Write out every line from the listing below where the string "file" is found.

== Segment start ==

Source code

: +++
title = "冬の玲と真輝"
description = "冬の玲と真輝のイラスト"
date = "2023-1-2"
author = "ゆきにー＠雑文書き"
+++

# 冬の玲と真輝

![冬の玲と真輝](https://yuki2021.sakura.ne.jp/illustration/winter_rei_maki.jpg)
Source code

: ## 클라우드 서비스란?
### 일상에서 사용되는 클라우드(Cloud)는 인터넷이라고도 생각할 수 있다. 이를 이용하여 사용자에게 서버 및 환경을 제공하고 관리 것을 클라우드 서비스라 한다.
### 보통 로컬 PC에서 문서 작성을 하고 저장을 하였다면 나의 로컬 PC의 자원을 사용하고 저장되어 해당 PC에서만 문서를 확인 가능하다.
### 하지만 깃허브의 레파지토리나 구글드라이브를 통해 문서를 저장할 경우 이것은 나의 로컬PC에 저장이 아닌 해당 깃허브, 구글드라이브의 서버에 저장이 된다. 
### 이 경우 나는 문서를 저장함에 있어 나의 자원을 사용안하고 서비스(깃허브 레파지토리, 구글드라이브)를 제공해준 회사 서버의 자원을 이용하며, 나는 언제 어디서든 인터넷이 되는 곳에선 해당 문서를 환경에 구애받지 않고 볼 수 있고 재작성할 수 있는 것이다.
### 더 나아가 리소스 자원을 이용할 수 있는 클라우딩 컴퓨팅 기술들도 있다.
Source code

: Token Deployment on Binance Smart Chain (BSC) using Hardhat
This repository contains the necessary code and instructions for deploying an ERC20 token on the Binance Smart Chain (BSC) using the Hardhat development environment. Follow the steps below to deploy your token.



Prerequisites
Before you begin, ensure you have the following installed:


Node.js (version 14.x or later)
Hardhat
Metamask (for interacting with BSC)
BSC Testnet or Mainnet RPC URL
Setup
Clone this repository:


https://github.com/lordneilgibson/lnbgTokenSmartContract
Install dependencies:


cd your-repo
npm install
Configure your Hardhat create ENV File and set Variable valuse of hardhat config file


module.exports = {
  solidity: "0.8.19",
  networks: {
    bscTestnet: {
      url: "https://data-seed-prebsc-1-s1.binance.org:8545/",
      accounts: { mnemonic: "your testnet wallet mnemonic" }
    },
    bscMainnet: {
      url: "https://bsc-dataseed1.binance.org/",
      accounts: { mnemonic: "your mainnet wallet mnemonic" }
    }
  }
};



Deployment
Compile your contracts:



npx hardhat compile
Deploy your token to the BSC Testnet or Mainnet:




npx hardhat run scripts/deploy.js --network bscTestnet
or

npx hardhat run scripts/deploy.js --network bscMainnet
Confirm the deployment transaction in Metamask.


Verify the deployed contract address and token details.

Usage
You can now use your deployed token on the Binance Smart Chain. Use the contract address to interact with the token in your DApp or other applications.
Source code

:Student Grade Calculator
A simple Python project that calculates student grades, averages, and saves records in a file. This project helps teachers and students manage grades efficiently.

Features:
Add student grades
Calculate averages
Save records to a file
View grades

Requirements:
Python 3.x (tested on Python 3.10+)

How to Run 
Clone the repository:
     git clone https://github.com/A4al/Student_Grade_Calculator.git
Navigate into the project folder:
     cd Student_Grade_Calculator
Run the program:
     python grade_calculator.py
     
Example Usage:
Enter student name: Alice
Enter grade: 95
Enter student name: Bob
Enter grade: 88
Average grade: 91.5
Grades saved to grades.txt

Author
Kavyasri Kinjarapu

== Segment end ==

## ANSWER FOR THE TASK
Configure your Hardhat create ENV File and set Variable valuse of hardhat config file
A simple Python project that calculates student grades, averages, and saves records in a file. This project helps teachers and students manage grades efficiently.
Save records to a file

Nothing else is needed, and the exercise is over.